*** Opening of DATA FOR ANALYSIS ***

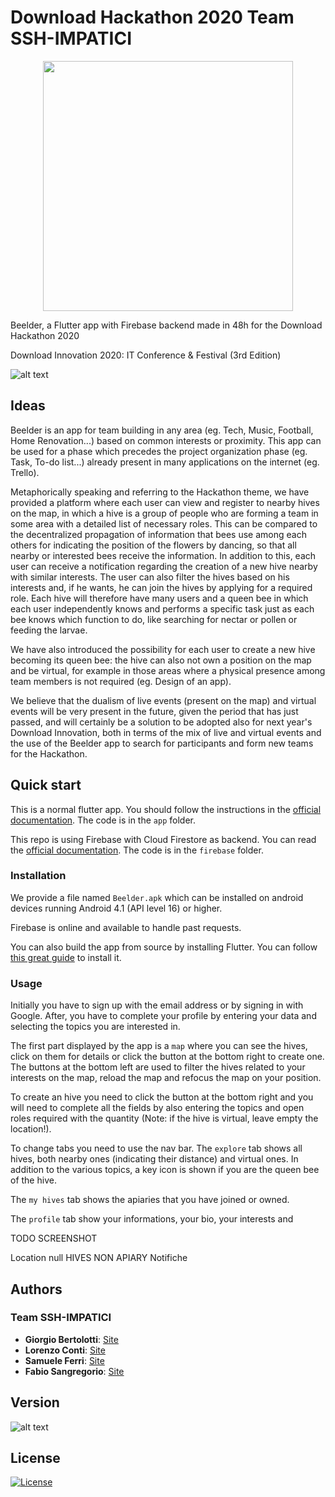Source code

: # Download Hackathon 2020 Team SSH-IMPATICI

<p align="center">
<img src="https://gitlab.com/download-event-2020/ssh_impatici/-/raw/master/beelder.jpeg" width="400">
</p>

Beelder, a Flutter app with Firebase backend made in 48h for the Download Hackathon 2020

Download Innovation 2020: IT Conference & Festival (3rd Edition)

![alt text](https://img.shields.io/badge/Language-English-infomrmational?style=for-the-badge)

## Ideas

Beelder is an app for team building in any area (eg. Tech, Music, Football, Home Renovation...) based on common interests or proximity. This app can be used for a phase which precedes the project organization phase (eg. Task, To-do list...) already present in many applications on the internet (eg. Trello).

Metaphorically speaking and referring to the Hackathon theme, we have provided a platform where each user can view and register to nearby hives on the map, in which a hive is a group of people who are forming a team in some area with a detailed list of necessary roles. This can be compared to the decentralized propagation of information that bees use among each others for indicating the position of the flowers by dancing, so that all nearby or interested bees receive the information. In addition to this, each user can receive a notification regarding the creation of a new hive nearby with similar interests. The user can also filter the hives based on his interests and, if he wants, he can join the hives by applying for a required role. Each hive will therefore have many users and a queen bee in which each user independently knows and performs a specific task just as each bee knows which function to do, like searching for nectar or pollen or feeding the larvae.

We have also introduced the possibility for each user to create a new hive becoming its queen bee: the hive can also not own a position on the map and be virtual, for example in those areas where a physical presence among team members is not required (eg. Design of an app).

We believe that the dualism of live events (present on the map) and virtual events will be very present in the future, given the period that has just passed, and will certainly be a solution to be adopted also for next year's Download Innovation, both in terms of the mix of live and virtual events and the use of the Beelder app to search for participants and form new teams for the Hackathon.

## Quick start

This is a normal flutter app. You should follow the instructions in the [official documentation](https://flutter.io/docs/get-started/install). The code is in the `app` folder.

This repo is using Firebase with Cloud Firestore as backend. You can read the [official documentation](https://firebase.google.com/docs). The code is in the `firebase` folder.

### Installation

We provide a file named `Beelder.apk` which can be installed on android devices running Android 4.1 (API level 16) or higher.

Firebase is online and available to handle past requests.

You can also build the app from source by installing Flutter. You can follow [this great guide](https://medium.com/@quicky316/install-flutter-sdk-on-windows-without-android-studio-102fdf567ce4) to install it.


### Usage

Initially you have to sign up with the email address or by signing in with Google. After, you have to complete your profile by entering your data and selecting the topics you are interested in.

The first part displayed by the app is a `map` where you can see the hives, click on them for details or click the button at the bottom right to create one. The buttons at the bottom left are used to filter the hives related to your interests on the map, reload the map and refocus the map on your position.

To create an hive you need to click the button at the bottom right and you will need to complete all the fields by also entering the topics and open roles required with the quantity (Note: if the hive is virtual, leave empty the location!).

To change tabs you need to use the nav bar. The `explore` tab shows all hives, both nearby ones (indicating their distance) and virtual ones. In addition to the various topics, a key icon is shown if you are the queen bee of the hive.

The `my hives` tab shows the apiaries that you have joined or owned.

The `profile` tab show your informations, your bio, your interests and

TODO SCREENSHOT

Location null
HIVES NON APIARY
Notifiche

## Authors

### Team SSH-IMPATICI

-   **Giorgio Bertolotti**: [Site](https://bertolotti.dev/)
-   **Lorenzo Conti**: [Site](https://www.lorenzoconti.dev/#/)
-   **Samuele Ferri**: [Site](https://samuelexferri.com)
-   **Fabio Sangregorio**: [Site](https://fabio.sangregorio.dev/)

## Version

![alt text](https://img.shields.io/badge/Version-0.0.1-blue.svg?style=for-the-badge)

## License

[![License](https://img.shields.io/badge/License-MIT_License-blue.svg?style=for-the-badge)](https://badges.mit-license.org)
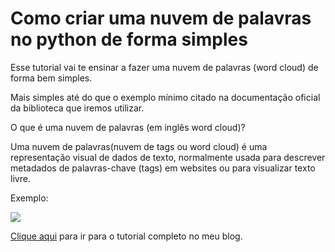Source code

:# Como criar uma nuvem de palavras no python de forma simples

Esse tutorial vai te ensinar a fazer uma nuvem de palavras (word cloud) de forma bem simples.

Mais simples até do que o exemplo mínimo citado na documentação oficial da biblioteca que iremos utilizar.

O que é uma nuvem de palavras (em inglês word cloud)?

Uma nuvem de palavras(nuvem de tags ou word cloud) é uma representação visual de dados de texto, normalmente usada para descrever metadados de palavras-chave (tags) em websites ou para visualizar texto livre.

Exemplo:

<img src="https://pt-static.z-dn.net/files/d7e/3d777a27096b0e0b031f80040c047bc9.jpg">

<a href="https://bit.ly/3q0k5bH">Clique aqui</a> para ir para o tutorial completo no meu blog.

*** Close of DATA FOR ANALYSIS ***

### AIM OF THE EXERCISE:
In the material above, show every line where the word "simples" turns up.

### OUTPUT OF THE TASK:
:# Como criar uma nuvem de palavras no python de forma simples
Esse tutorial vai te ensinar a fazer uma nuvem de palavras (word cloud) de forma bem simples.
Mais simples até do que o exemplo mínimo citado na documentação oficial da biblioteca que iremos utilizar.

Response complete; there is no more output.